Once I embraced my identity as a survivor as well as a Social Worker, I quickly mobilized my energies to address social justice issues related to sexual victimization. I was outraged that an issue so important to my core was so invisible and by the lack of services. I had the unexpected opportunity to meet 2 wonderful men who were also both Social Workers and survivors. We combined our energies and committed to organizing a public conference to leverage more visibility for male survivors. One of the men lived in St. Paul and was able to persuade organizers of a conference on male offenders to add a second day during which we could address issues relevant to male survivors. 200 people attended. This was 1988.
I committed to organizing a conference in 1989 that would focus exclusively on non-offending male survivors. We conducted a 3-day conference in Atlanta that was attended by 450 people from 14 countries. To my knowledge, this was the first free-standing male survivor-only conference anywhere (in other words not an add-on or combined with offender conference). I helped to form a planning committee with the mission to organize a series of annual conferences in several cities around the country. By 1995 (after 5 additional male survivor only conferences, we incorporated as a national organization to continue the work. That organization still exists as MaleSurvivor.org. In 2001, some members of MaleSurvivor launched a Weekend of Recovery (WOR) program to conduct 3-day healing retreats for male survivors. I joined the WOR program in 2003. In 2017, we incorporated the WOR program as an independent 501c3 entity, now known as MenHealing, and I began my tenure as Executive Director of that new organization. As of October 2019, we have conducted 77 WOR healing retreats.

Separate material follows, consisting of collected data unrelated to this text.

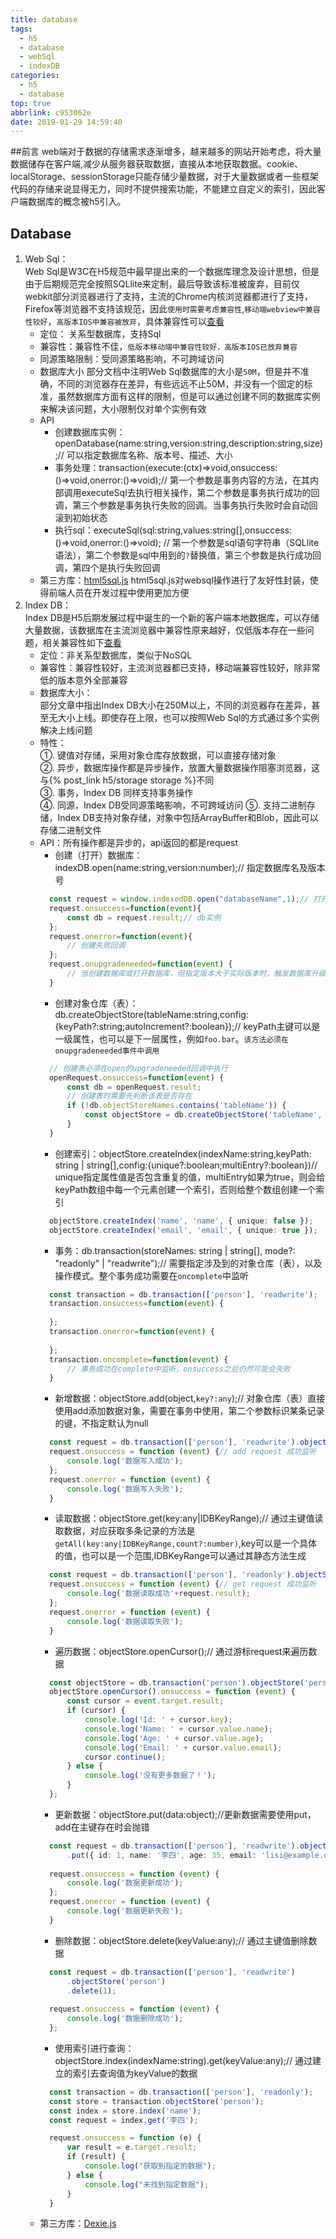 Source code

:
 ```yaml
---
title: database
tags:
  - h5
  - database
  - webSql
  - indexDB
categories:
  - h5
  - database
top: true
abbrlink: c953062e
date: 2019-01-29 14:59:40
---
```

##前言
web端对于数据的存储需求逐渐增多，越来越多的网站开始考虑，将大量数据储存在客户端,减少从服务器获取数据，直接从本地获取数据。cookie、localStorage、sessionStorage只能存储少量数据，对于大量数据或者一些框架代码的存储来说显得无力，同时不提供搜索功能，不能建立自定义的索引，因此客户端数据库的概念被h5引入。
## Database
1. Web Sql：  
    Web Sql是W3C在H5规范中最早提出来的一个数据库理念及设计思想，但是由于后期规范完全按照SQLlite来定制，最后导致该标准被废弃，目前仅webkit部分浏览器进行了支持，主流的Chrome内核浏览器都进行了支持，Firefox等浏览器不支持该规范，因此`使用时需要考虑兼容性`,`移动端webview中兼容性较好`，`高版本IOS中兼容被放弃`，具体兼容性可以[查看](https://www.caniuse.com/#search=web%20sql)
    - 定位： 关系型数据库，支持Sql
    - 兼容性：兼容性不佳，`低版本移动端中兼容性较好，高版本IOS已放弃兼容`
    - 同源策略限制：受同源策略影响，不可跨域访问
    - 数据库大小
       部分文档中注明Web Sql数据库的大小是`50M`，但是并不准确，不同的浏览器存在差异，有些远远不止50M，并没有一个固定的标准，虽然数据库方面有这样的限制，但是可以通过创建不同的数据库实例来解决该问题，大小限制仅对单个实例有效
    - API
        + 创建数据库实例：openDatabase(name:string,version:string,description:string,size);// 可以指定数据库名称、版本号、描述、大小
        + 事务处理：transaction(execute:(ctx)=>void,onsuccess:()=>void,onerror:()=>void);// 第一个参数是事务内容的方法，在其内部调用executeSql去执行相关操作，第二个参数是事务执行成功的回调，第三个参数是事务执行失败的回调。当事务执行失败时会自动回滚到初始状态
        + 执行sql：executeSql(sql:string,values:string[],onsuccess:()=>void,onerror:()=>void); //  第一个参数是sql语句字符串（SQLlite语法），第二个参数是sql中用到的`?`替换值，第三个参数是执行成功回调，第四个是执行失败回调
    - 第三方库：[html5sql.js](http://kencorbettjr.github.io/html5sql/)
        html5sql.js对websql操作进行了友好性封装，使得前端人员在开发过程中使用更加方便
2. Index DB：  
    Index DB是H5后期发展过程中诞生的一个新的客户端本地数据库，可以存储大量数据，该数据库在主流浏览器中兼容性原来越好，仅低版本存在一些问题，相关兼容性如下[查看](https://www.caniuse.com/#search=Index%20DB)
    - 定位：非关系型数据库，类似于NoSQL
    - 兼容性：兼容性较好，主流浏览器都已支持，移动端兼容性较好，除非常低的版本意外全部兼容
    - 数据库大小：  
        部分文章中指出Index DB大小在250M以上，不同的浏览器存在差异，甚至无大小上线。即使存在上限，也可以按照Web Sql的方式通过多个实例解决上线问题
    - 特性：  
        ①. 键值对存储，采用对象仓库存放数据，可以直接存储对象  
        ②. 异步，数据库操作都是异步操作，放置大量数据操作阻塞浏览器，这与{% post_link h5/storage storage %}不同  
        ③. 事务，Index DB 同样支持事务操作  
        ④. 同源，Index DB受同源策略影响，不可跨域访问 
        ⑤. 支持二进制存储，Index DB支持对象存储，对象中包括ArrayBuffer和Blob，因此可以存储二进制文件
    - API：所有操作都是异步的，api返回的都是request
        + 创建（打开）数据库：indexDB.open(name:string,version:number);// 指定数据库名及版本号
        ```typescript
          const request = window.indexedDB.open("databaseName",1);// 打开或创建数据库
          request.onsuccess=function(event){
              const db = request.result;// db实例
          };
          request.onerror=function(event){
              // 创建失败回调
          };
          request.onupgradeneeded=function(event) {
              // 当创建数据库或打开数据库，但指定版本大于实际版本时，触发数据库升级回调
          }
        ```
        + 创建对象仓库（表）：db.createObjectStore(tableName:string,config:{keyPath?:string;autoIncrement?:boolean});// keyPath主键可以是一级属性，也可以是下一层属性，例如`foo.bar`。`该方法必须在onupgradeneeded事件中调用`
        ```typescript
          // 创建表必须在open的upgradeneeded回调中执行
          openRequest.onsuccess=function(event) {
              const db = openRequest.result;
              // 创建表时需要先判断该表是否存在
              if (!db.objectStoreNames.contains('tableName')) {
                  const objectStore = db.createObjectStore('tableName', { keyPath: 'id' });// 可以通过keyPath指定主键，也可以使用autoIncrement自动生成主键
              }
          }
        ```
        + 创建索引：objectStore.createIndex(indexName:string,keyPath: string | string[],config:{unique?:boolean;multiEntry?:boolean})// unique指定属性值是否包含重复的值，multiEntry如果为true，则会给keyPath数组中每一个元素创建一个索引，否则给整个数组创建一个索引
        ```typescript
          objectStore.createIndex('name', 'name', { unique: false });
          objectStore.createIndex('email', 'email', { unique: true });
        ```
        + 事务：db.transaction(storeNames: string | string[], mode?: "readonly" | "readwrite");// 需要指定涉及到的对象仓库（表），以及操作模式。整个事务成功需要在`oncomplete`中监听
        ```typescript
          const transaction = db.transaction(['person'], 'readwrite');
          transaction.onsuccess=function(event) {
            
          };
          transaction.onerror=function(event) {
                       
          };
          transaction.oncomplete=function(event) {
              // 事务成功在complete中监听，onsuccess之后仍然可能会失败
          }
        ```
        + 新增数据：objectStore.add(object,`key?:any`);// 对象仓库（表）直接使用add添加数据对象，需要在事务中使用，第二个参数标识某条记录的键，不指定默认为null
        ```typescript
          const request = db.transaction(['person'], 'readwrite').objectStore("person").add({name:"Wang"});
          request.onsuccess = function (event) {// add request 成功监听
              console.log('数据写入成功');
          };
          request.onerror = function (event) {
              console.log('数据写入失败');
          }
        ```
        + 读取数据：objectStore.get(key:any|IDBKeyRange);// 通过主键值读取数据，对应获取多条记录的方法是`getAll(key:any|IDBKeyRange,count?:number)`,key可以是一个具体的值，也可以是一个范围,IDBKeyRange可以通过其静态方法生成
        ```typescript
          const request = db.transaction(['person'], 'readonly').objectStore("person").get(1);
          request.onsuccess = function (event) {// get request 成功监听
              console.log('数据读取成功'+request.result);
          };
          request.onerror = function (event) {
              console.log('数据读取失败');
          }
        ```
        + 遍历数据：objectStore.openCursor();// 通过游标request来遍历数据
        ```typescript
          const objectStore = db.transaction('person').objectStore('person');
          objectStore.openCursor().onsuccess = function (event) {
              const cursor = event.target.result;
              if (cursor) {
                  console.log('Id: ' + cursor.key);
                  console.log('Name: ' + cursor.value.name);
                  console.log('Age: ' + cursor.value.age);
                  console.log('Email: ' + cursor.value.email);
                  cursor.continue();
              } else {
                  console.log('没有更多数据了！');
              }
          };
        ```
        + 更新数据：objectStore.put(data:object);//更新数据需要使用put，add在主键存在时会抛错
        ```typescript
          const request = db.transaction(['person'], 'readwrite').objectStore('person')
              .put({ id: 1, name: '李四', age: 35, email: 'lisi@example.com' });
          
          request.onsuccess = function (event) {
              console.log('数据更新成功');
          };
          request.onerror = function (event) {
              console.log('数据更新失败');
          }
        ```
        + 删除数据：objectStore.delete(keyValue:any);// 通过主键值删除数据
        ```typescript
          const request = db.transaction(['person'], 'readwrite')
              .objectStore('person')
              .delete(1);
          
          request.onsuccess = function (event) {
              console.log('数据删除成功');
          };
        ```
        + 使用索引进行查询：objectStore.index(indexName:string).get(keyValue:any);// 通过建立的索引去查询值为keyValue的数据
        ```typescript
          const transaction = db.transaction(['person'], 'readonly');
          const store = transaction.objectStore('person');
          const index = store.index('name');
          const request = index.get('李四');

          request.onsuccess = function (e) {
              var result = e.target.result;
              if (result) {
                  console.log("获取到指定的数据");
              } else {
                  console.log("未找到指定数据");
              }
          }
        ```
    - 第三方库：[Dexie.js](https://dexie.org/)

My motivation to do this work is integrated into my identity. I am deeply committed to ensuring that males are able to receive healing resources that were never available to me; I believe that healing from sexual trauma may reduce toxic masculinity and allow new models of masculinity; I am excited to use my years in “retirement” to be more fully available for social justice work, free of the worries about paying my mortgage and therefore more fully available to change the world for male survivors and those who love us.